What would make an ML curriculum for SREs actually useful day-to-day?
I got tired of ML tutorials that teach through flowers and passenger manifests.
https://github.com/laban254/ml-for-infrastructure
As someone who spends time looking at dashboards, digging through log files, and getting paged at bad hours, I wanted to learn ML through problems I actually face, not toy datasets. So over the past few months, I put together a curriculum of 27 Jupyter notebooks, all framed around real observability and SRE scenarios.
A few examples: Isolation Forest anomaly detection on synthetic Prometheus metrics with real daily seasonality (with a slider to see how the contamination parameter changes alert volume, and a Z-score comparison to show why static thresholds miss seasonal anomalies). Log clustering with TF-IDF + KMeans that auto-names clusters from keywords and flags novel patterns it hasn't seen before.

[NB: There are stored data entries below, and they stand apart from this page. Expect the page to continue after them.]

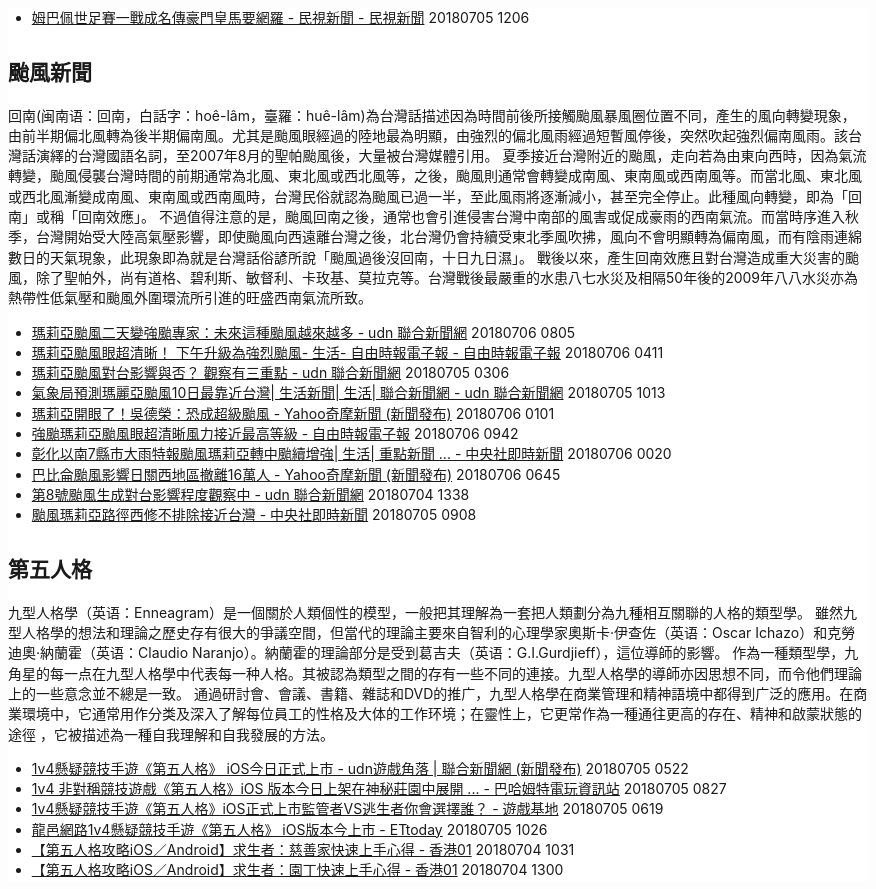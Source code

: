 - [姆巴佩世足賽一戰成名傳豪門皇馬要網羅 - 民視新聞 - 民視新聞](https://news.ftv.com.tw/news/detail/2018705A05M1 "姆巴佩世足賽一戰成名傳豪門皇馬要網羅 - 民視新聞 - 民視新聞") 20180705 1206

## 颱風新聞

回南(闽南语：回南，白話字：hoê-lâm，臺羅：huê-lâm)為台灣話描述因為時間前後所接觸颱風暴風圈位置不同，產生的風向轉變現象，由前半期偏北風轉為後半期偏南風。尤其是颱風眼經過的陸地最為明顯，由強烈的偏北風雨經過短暫風停後，突然吹起強烈偏南風雨。該台灣話演繹的台灣國語名詞，至2007年8月的聖帕颱風後，大量被台灣媒體引用。
夏季接近台灣附近的颱風，走向若為由東向西時，因為氣流轉變，颱風侵襲台灣時間的前期通常為北風、東北風或西北風等，之後，颱風則通常會轉變成南風、東南風或西南風等。而當北風、東北風或西北風漸變成南風、東南風或西南風時，台灣民俗就認為颱風已過一半，至此風雨將逐漸減小，甚至完全停止。此種風向轉變，即為「回南」或稱「回南效應」。
不過值得注意的是，颱風回南之後，通常也會引進侵害台灣中南部的風害或促成豪雨的西南氣流。而當時序進入秋季，台灣開始受大陸高氣壓影響，即使颱風向西遠離台灣之後，北台灣仍會持續受東北季風吹拂，風向不會明顯轉為偏南風，而有陰雨連綿數日的天氣現象，此現象即為就是台灣話俗諺所說「颱風過後沒回南，十日九日濕」。
戰後以來，產生回南效應且對台灣造成重大災害的颱風，除了聖帕外，尚有道格、碧利斯、敏督利、卡玫基、莫拉克等。台灣戰後最嚴重的水患八七水災及相隔50年後的2009年八八水災亦為熱帶性低氣壓和颱風外圍環流所引進的旺盛西南氣流所致。
- [瑪莉亞颱風二天變強颱專家：未來這種颱風越來越多 - udn 聯合新聞網](https://udn.com/news/story/7266/3238374 "瑪莉亞颱風二天變強颱專家：未來這種颱風越來越多 - udn 聯合新聞網") 20180706 0805
- [瑪莉亞颱風眼超清晰！ 下午升級為強烈颱風- 生活- 自由時報電子報 - 自由時報電子報](http://news.ltn.com.tw/news/life/breakingnews/2479780 "瑪莉亞颱風眼超清晰！ 下午升級為強烈颱風- 生活- 自由時報電子報 - 自由時報電子報") 20180706 0411
- [瑪莉亞颱風對台影響與否？ 觀察有三重點 - udn 聯合新聞網](https://udn.com/news/story/7266/3235613 "瑪莉亞颱風對台影響與否？ 觀察有三重點 - udn 聯合新聞網") 20180705 0306
- [氣象局預測瑪麗亞颱風10日最靠近台灣| 生活新聞| 生活| 聯合新聞網 - udn 聯合新聞網](https://udn.com/news/story/7266/3236604 "氣象局預測瑪麗亞颱風10日最靠近台灣| 生活新聞| 生活| 聯合新聞網 - udn 聯合新聞網") 20180705 1013
- [瑪莉亞開眼了！吳德榮：恐成超級颱風 - Yahoo奇摩新聞 (新聞發布)](https://tw.news.yahoo.com/%E7%91%AA%E8%8E%89%E4%BA%9E%E9%96%8B%E7%9C%BC%E4%BA%86-%E5%90%B3%E5%BE%B7%E6%A6%AE-%E6%81%90%E6%88%90%E8%B6%85%E7%B4%9A%E9%A2%B1%E9%A2%A8-004510187.html "瑪莉亞開眼了！吳德榮：恐成超級颱風 - Yahoo奇摩新聞 (新聞發布)") 20180706 0101
- [強颱瑪莉亞颱風眼超清晰風力接近最高等級 - 自由時報電子報](http://news.ltn.com.tw/news/life/breakingnews/2480416 "強颱瑪莉亞颱風眼超清晰風力接近最高等級 - 自由時報電子報") 20180706 0942
- [彰化以南7縣市大雨特報颱風瑪莉亞轉中颱續增強| 生活| 重點新聞 ... - 中央社即時新聞](http://www.cna.com.tw/news/firstnews/201807060018-1.aspx "彰化以南7縣市大雨特報颱風瑪莉亞轉中颱續增強| 生活| 重點新聞 ... - 中央社即時新聞") 20180706 0020
- [巴比侖颱風影響日關西地區撤離16萬人 - Yahoo奇摩新聞 (新聞發布)](https://tw.news.yahoo.com/%E5%B7%B4%E6%AF%94%E4%BE%96%E9%A2%B1%E9%A2%A8%E5%BD%B1%E9%9F%BF-%E6%97%A5%E9%97%9C%E8%A5%BF%E5%9C%B0%E5%8D%80%E6%92%A4%E9%9B%A216%E8%90%AC%E4%BA%BA-061927754.html "巴比侖颱風影響日關西地區撤離16萬人 - Yahoo奇摩新聞 (新聞發布)") 20180706 0645
- [第8號颱風生成對台影響程度觀察中 - udn 聯合新聞網](https://udn.com/news/story/7266/3234946 "第8號颱風生成對台影響程度觀察中 - udn 聯合新聞網") 20180704 1338
- [颱風瑪莉亞路徑西修不排除接近台灣 - 中央社即時新聞](http://www.cna.com.tw/news/firstnews/201807055004-1.aspx "颱風瑪莉亞路徑西修不排除接近台灣 - 中央社即時新聞") 20180705 0908

## 第五人格

九型人格學（英语：Enneagram）是一個關於人類個性的模型，一般把其理解為一套把人類劃分為九種相互關聯的人格的類型學。
雖然九型人格學的想法和理論之歷史存有很大的爭議空間，但當代的理論主要來自智利的心理學家奧斯卡·伊查佐（英语：Oscar Ichazo）和克勞迪奧·納蘭霍（英语：Claudio Naranjo）。納蘭霍的理論部分是受到葛吉夫（英语：G.I.Gurdjieff），這位導師的影響。
作為一種類型學，九角星的每一点在九型人格學中代表每一种人格。其被認為類型之間的存有一些不同的連接。九型人格學的導師亦因思想不同，而令他們理論上的一些意念並不總是一致。
通過研討會、會議、書籍、雜誌和DVD的推广，九型人格學在商業管理和精神語境中都得到广泛的應用。在商業環境中，它通常用作分类及深入了解每位員工的性格及大体的工作环境；在靈性上，它更常作為一種通往更高的存在、精神和啟蒙狀態的途徑 ，它被描述為一種自我理解和自我發展的方法。
- [1v4懸疑競技手遊《第五人格》 iOS今日正式上市 - udn遊戲角落 | 聯合新聞網 (新聞發布)](https://game.udn.com/game/story/10456/3235910 "1v4懸疑競技手遊《第五人格》 iOS今日正式上市 - udn遊戲角落 | 聯合新聞網 (新聞發布)") 20180705 0522
- [1v4 非對稱競技遊戲《第五人格》iOS 版本今日上架在神秘莊園中展開 ... - 巴哈姆特電玩資訊站](https://gnn.gamer.com.tw/3/165013.html "1v4 非對稱競技遊戲《第五人格》iOS 版本今日上架在神秘莊園中展開 ... - 巴哈姆特電玩資訊站") 20180705 0827
- [1v4懸疑競技手遊《第五人格》iOS正式上市監管者VS逃生者你會選擇誰？ - 遊戲基地](https://www.gamebase.com.tw/news/topic/99049170/ "1v4懸疑競技手遊《第五人格》iOS正式上市監管者VS逃生者你會選擇誰？ - 遊戲基地") 20180705 0619
- [龍邑網路1v4懸疑競技手遊《第五人格》 iOS版本今上市 - ETtoday](https://game.ettoday.net/article/1206490.htm "龍邑網路1v4懸疑競技手遊《第五人格》 iOS版本今上市 - ETtoday") 20180705 1026
- [【第五人格攻略iOS／Android】求生者：慈善家快速上手心得 - 香港01](https://www.hk01.com/%E9%81%8A%E6%88%B2%E5%8B%95%E6%BC%AB/206583/%E7%AC%AC%E4%BA%94%E4%BA%BA%E6%A0%BC-%E6%94%BB%E7%95%A5-ios-android-%E6%B1%82%E7%94%9F%E8%80%85-%E6%85%88%E5%96%84%E5%AE%B6%E5%BF%AB%E9%80%9F%E4%B8%8A%E6%89%8B%E5%BF%83%E5%BE%97 "【第五人格攻略iOS／Android】求生者：慈善家快速上手心得 - 香港01") 20180704 1031
- [【第五人格攻略iOS／Android】求生者：園丁快速上手心得 - 香港01](https://www.hk01.com/%E9%81%8A%E6%88%B2%E5%8B%95%E6%BC%AB/206705/%E7%AC%AC%E4%BA%94%E4%BA%BA%E6%A0%BC-%E6%94%BB%E7%95%A5-ios-android-%E6%B1%82%E7%94%9F%E8%80%85-%E5%9C%92%E4%B8%81%E5%BF%AB%E9%80%9F%E4%B8%8A%E6%89%8B%E5%BF%83%E5%BE%97 "【第五人格攻略iOS／Android】求生者：園丁快速上手心得 - 香港01") 20180704 1300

KS-test drift detection for when a production distribution has permanently shifted. A PyTorch LSTM that does recursive forecasting with a preemptive capacity alert. MLflow tracking for a full hyperparameter sweep with inline run comparison. And a small LoRA fine-tune that turns raw log lines into structured JSON.
Genuinely curious what people who actually do this job think: what production scenarios am I missing that would be worth adding? Does this kind of framing (real infra data instead of toy datasets) actually help build intuition, or is it a gimmick?